Salah satu pagelaran fashion terbesar di Indonesia ini berlangsung pada 28 Maret – 1April 2018 di Jakarta Convention Center, Jakarta. IFW tahun ini menggandeng 200 perancang mode lokal dan internasional, serta 460 peserta pameran fesyen dan tekstil, workshop, kuliner dan oleh-oleh dari beberapa daerah di Indonesia.

Poppy juga menyoroti untuk Industri bahwa budaya Indonesia tak habis-habisnya untuk digali dan menjadi inspirasi dalam membuat suatu karya busana. Dia meyakini dengan kekayaaan luar biasa yang dimilili oleh Indonesia dapat menjadi modal untuk maju bersaing di dunia internasional.

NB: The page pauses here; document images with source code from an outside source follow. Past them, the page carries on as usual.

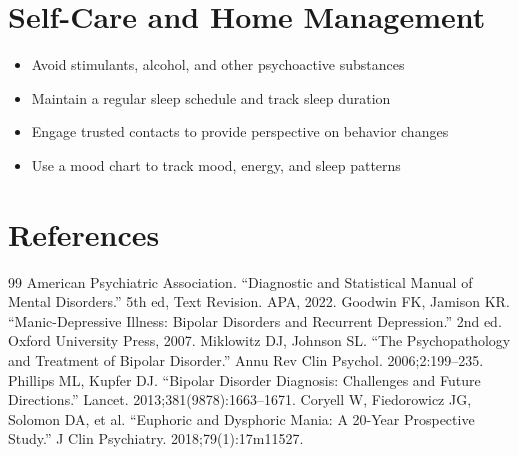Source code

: \section*{Self-Care and Home Management}
\begin{itemize}
  \item Avoid stimulants, alcohol, and other psychoactive substances
  \item Maintain a regular sleep schedule and track sleep duration
  \item Engage trusted contacts to provide perspective on behavior changes
  \item Use a mood chart to track mood, energy, and sleep patterns
\end{itemize}

\section*{References}
\begin{thebibliography}{99}
 American Psychiatric Association. ``Diagnostic and Statistical Manual of Mental Disorders.'' 5th ed, Text Revision. APA, 2022.
 Goodwin FK, Jamison KR. ``Manic-Depressive Illness: Bipolar Disorders and Recurrent Depression.'' 2nd ed. Oxford University Press, 2007.
 Miklowitz DJ, Johnson SL. ``The Psychopathology and Treatment of Bipolar Disorder.'' Annu Rev Clin Psychol. 2006;2:199--235.
 Phillips ML, Kupfer DJ. ``Bipolar Disorder Diagnosis: Challenges and Future Directions.'' Lancet. 2013;381(9878):1663--1671.
 Coryell W, Fiedorowicz JG, Solomon DA, et al. ``Euphoric and Dysphoric Mania: A 20-Year Prospective Study.'' J Clin Psychiatry. 2018;79(1):17m11527.
\end{thebibliography}
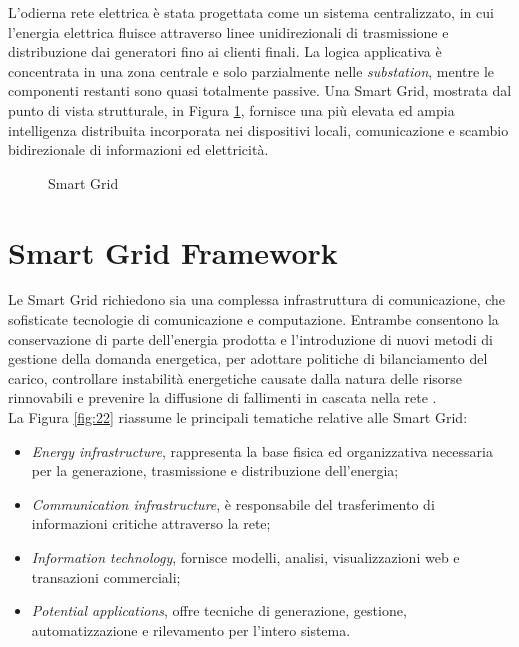 L'odierna rete elettrica è stata progettata come un sistema centralizzato, in cui l'energia elettrica fluisce attraverso linee unidirezionali di trasmissione e distribuzione dai generatori fino ai clienti finali. La logica applicativa è concentrata in una zona centrale e solo parzialmente nelle \emph{substation}, mentre le componenti restanti sono quasi totalmente passive. Una Smart Grid, mostrata dal punto di vista strutturale, in Figura \ref{fig:21}, fornisce una più elevata ed ampia intelligenza distribuita incorporata nei dispositivi locali, comunicazione e scambio bidirezionale di informazioni ed elettricità.

\begin{figure}[h] 
\caption{Smart Grid}\label{fig:21}
\end{figure}

\section{Smart Grid Framework}
Le Smart Grid richiedono sia una complessa infrastruttura di comunicazione, che sofisticate tecnologie di comunicazione e computazione. Entrambe consentono la conservazione di parte dell'energia prodotta e l'introduzione di nuovi metodi di gestione della domanda energetica, per adottare politiche di bilanciamento del carico, controllare instabilità energetiche causate dalla natura delle risorse rinnovabili e prevenire la diffusione di fallimenti in cascata nella rete \cite{gungor}. 
\\ 
La Figura \ref{fig:22} riassume le principali tematiche relative alle Smart Grid:
\begin{itemize}
	\item \emph{Energy infrastructure}, rappresenta la base fisica ed organizzativa necessaria per la generazione, trasmissione e distribuzione dell'energia;
	\item \emph{Communication infrastructure}, è responsabile del trasferimento di informazioni critiche attraverso la rete;
	\item \emph{Information technology}, fornisce modelli, analisi, visualizzazioni web e transazioni commerciali;
	\item \emph{Potential applications}, offre tecniche di generazione, gestione, automatizzazione e rilevamento per l'intero sistema.
\end{itemize} 

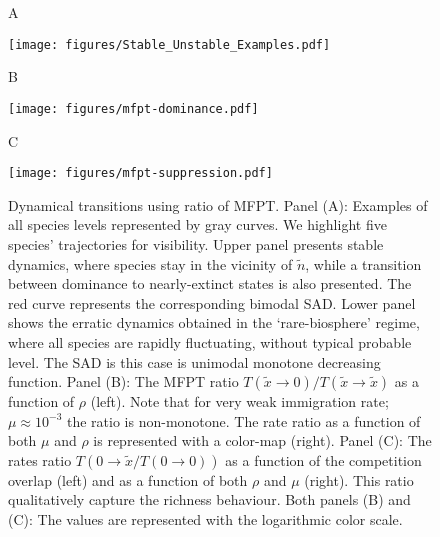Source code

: \documentclass[9pt,twocolumn,twoside,lineno]{pnas-new}
\begin{document}
\begin{figure}[t!]
    \centering
    \begin{flushleft}
        A
   \end{flushleft}\texttt{[image: figures/Stable\_Unstable\_Examples.pdf]}
   \begin{flushleft}
        B
   \end{flushleft}
   \texttt{[image: figures/mfpt-dominance.pdf]}
    \begin{flushleft}
        C
   \end{flushleft}
        \texttt{[image: figures/mfpt-suppression.pdf]}
    \caption{Dynamical transitions using ratio of MFPT. Panel (A):  Examples of all species levels represented by gray curves.  We highlight five species' trajectories for visibility. %
    Upper panel presents stable dynamics, where species stay in the vicinity of $\tilde{n}$, while a transition between  dominance to nearly-extinct states is also presented. The red curve represents the corresponding bimodal SAD. Lower panel shows the erratic dynamics obtained in the `rare-biosphere' regime, where all species are rapidly fluctuating, without typical probable level. The SAD is this case is unimodal monotone decreasing function.  Panel (B): The MFPT ratio $ T(\tilde{x}\rightarrow 0) / T(\tilde{x}\rightarrow \tilde{x})$ as a function of $\rho$ (left). Note that for very weak immigration rate; $\mu\approx 10^{-3}$ the ratio is non-monotone.  The rate ratio as a function of both $\mu$ and $\rho$ is represented with a color-map (right). Panel (C):  The rates ratio $ T(0\rightarrow \tilde{x} / T(0\rightarrow 0))$ as a function of the competition overlap (left) and as a function of both $\rho$ and $\mu$ (right). This ratio qualitatively capture the richness behaviour. Both panels (B) and (C): The values are represented with the logarithmic color scale.     }
    \label{fig:turnover}
\end{figure}
\end{document}
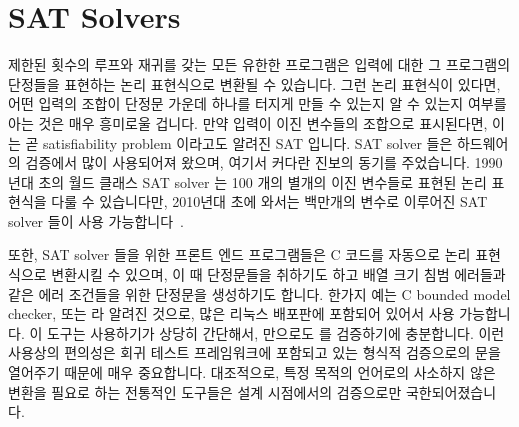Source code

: 
\section{SAT Solvers}
\label{sec:formal:SAT Solvers}

제한된 횟수의 루프와 재귀를 갖는 모든 유한한 프로그램은 입력에 대한 그
프로그램의 단정들을 표현하는 논리 표현식으로 변환될 수 있습니다.
그런 논리 표현식이 있다면, 어떤 입력의 조합이 단정문 가운데 하나를 터지게 만들
수 있는지 알 수 있는지 여부를 아는 것은 매우 흥미로울 겁니다.
만약 입력이 이진 변수들의 조합으로 표시된다면, 이는 곧 satisfiability problem
이라고도 알려진 SAT 입니다.
SAT solver 들은 하드웨어의 검증에서 많이 사용되어져 왔으며, 여기서 커다란
진보의 동기를 주었습니다.
1990년대 초의 월드 클래스 SAT solver 는 100 개의 별개의 이진 변수들로 표현된
논리 표현식을 다룰 수 있습니다만, 2010년대 초에 와서는 백만개의 변수로 이루어진
SAT solver 들이 사용 가능합니다~\cite{Kroening:2008:DPA:1391237}.

또한, SAT solver 들을 위한 프론트 엔드 프로그램들은 C 코드를 자동으로 논리
표현식으로 변환시킬 수 있으며, 이 때 단정문들을 취하기도 하고 배열 크기 침범
에러들과 같은 에러 조건들을 위한 단정문을 생성하기도 합니다.
한가지 예는 C bounded model checker, 또는  라 알려진 것으로, 많은
리눅스 배포판에 포함되어 있어서 사용 가능합니다.
이 도구는 사용하기가 상당히 간단해서,  만으로도 
를 검증하기에 충분합니다.
이런 사용상의 편의성은 회귀 테스트 프레임워크에 포함되고 있는 형식적 검증으로의
문을 열어주기 때문에 매우 중요합니다.
대조적으로, 특정 목적의 언어로의 사소하지 않은 변환을 필요로 하는 전통적인
도구들은 설계 시점에서의 검증으로만 국한되어졌습니다.
\iffalse

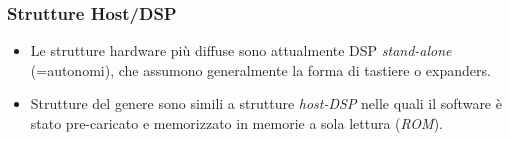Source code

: \begin{frame}
    \frametitle{Strutture Host/DSP}

	\begin{itemize}[<+- | alert@+->]

		\item Le strutture hardware pi\`u diffuse sono
              attualmente DSP \emph{stand-alone}
              (=autonomi), che assumono generalmente
              la forma di tastiere o expanders.

		\item Strutture del genere sono simili a strutture
              \emph{host-DSP} nelle quali
              il software \`e stato pre-caricato
              e memorizzato in memorie a sola lettura (\emph{ROM}).

	\end{itemize}


\end{frame}

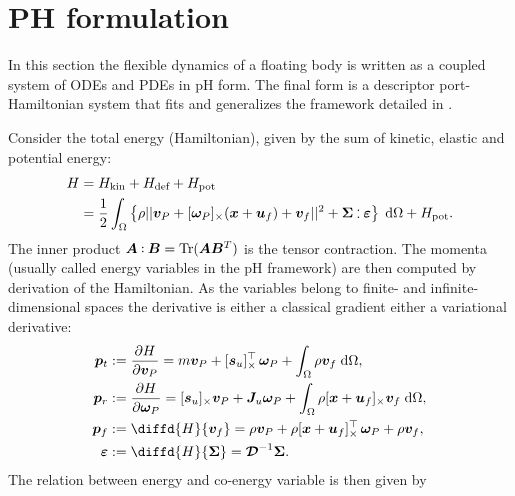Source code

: \documentclass{svjour3}                     %
\DeclareMathOperator{\Tr}{Tr}
\newcommand{\crmat}[1]{\ensuremath{[#1]_{\times}}}
\def\onedot{$\mathsurround0pt\ldotp$}
\def\cddot{%
	\mathbin{\vcenter{\baselineskip.67ex
			\hbox{\onedot}\hbox{\onedot}}%
}}
\begin{document}
\section{PH formulation}
\label{sec:pH_fd}
In this section the flexible dynamics of a floating body is written as a coupled system of ODEs and PDEs in pH form. The final form is a descriptor port-Hamiltonian system that fits and generalizes the framework detailed in \cite{mehrmann2019structurepreserving}.  

Consider the total energy (Hamiltonian), given by the sum of kinetic, elastic and potential energy:
\begin{equation}
\label{eq:H}
\begin{aligned}
H &= H_{\text{kin}} + H_{\text{def}} + H_{\text{pot}} \\
&= \frac{1}{2} \int_{\Omega} \left\{\rho ||\bm{v}_P + \crmat{\bm{\omega}_P} (\bm{x}+\bm{u}_f) + {\bm{v}}_f||^2 + \bm\Sigma \cddot \bm\varepsilon \right\}  \d{\Omega} + H_{\text{pot}}.
\end{aligned}
\end{equation}
The inner product $\bm{A} \cddot \bm{B} = \Tr(\bm{A} \bm{B}^T)$ is the tensor contraction.  
The momenta (usually called energy variables in the pH framework) are then computed by derivation of the Hamiltonian. As the variables belong to finite- and infinite-dimensional spaces the derivative is either a classical gradient either a variational derivative:
\begin{equation}
\label{eq:momenta}
\begin{aligned}
\bm{p}_t &:= \diffp{H}{\bm{v}_P} = m \bm{v}_P + \crmat{\bm{s}_u}^\top \, \bm\omega_P + \int_{\Omega} \rho \bm{v}_f \d{\Omega}, \\
\bm{p}_r &:= \diffp{H}{\bm\omega_P} = \crmat{\bm{s}_u} \bm{v}_P + \bm{J}_u \bm\omega_P + \int_{\Omega} \rho \crmat{\bm{x}+\bm{u}_f} \bm{v}_f \d{\Omega}, \\
\bm{p}_f &:= \diffd{H}{\bm{v}_f} = \rho \bm{v}_P + \rho \crmat{\bm{x}+\bm{u}_f}^\top \, \bm\omega_P + \rho \bm{v}_f, \\
\bm\varepsilon &:= \diffd{H}{\bm\Sigma} = \bm{\mathcal{D}}^{-1} \bm\Sigma.
\end{aligned}
\end{equation}
The relation between energy and co-energy variable is then given by
\end{document}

Baca juga :   UNI.CORN Program, Ajak Generasi Muda Bangun Inovasi Perbankan Digital

“Basis kita adalah budaya, setiap ragam (yang dimiliki) dapat memberikan inspirasi,” katanya. Menurut dia, kesinambungan industri fashion dimulai dari benang tekstil, kancing, batik, ikat, lurik sampai ke perhiasan aksesoris hingga ke make-up dan hair do.

“Data dari 20 tahun lalu saja, Indonesia memiliki beberapa kali income yang sama dengan Singapura. Karena budaya kita sangat luas dan dalam harus kita gali tak cukup dari tahun ke tahun saja,” papar Poppy.

Sehingga, lanjut Poppy, ajang IFW menjadi wadah kekayaan luar biasa dan inspirasi dari desainer untuk bisa berbeda. Tanpa itu, desainer lokal tak akan mampu bersaing dengan desainer internasional.

“Maka tak akan mampu bersanding dengan Chanel dan Gucci. Industri berbasis budaya mampu berikan kekayaan dan needs produk,” kata Poppy lagi.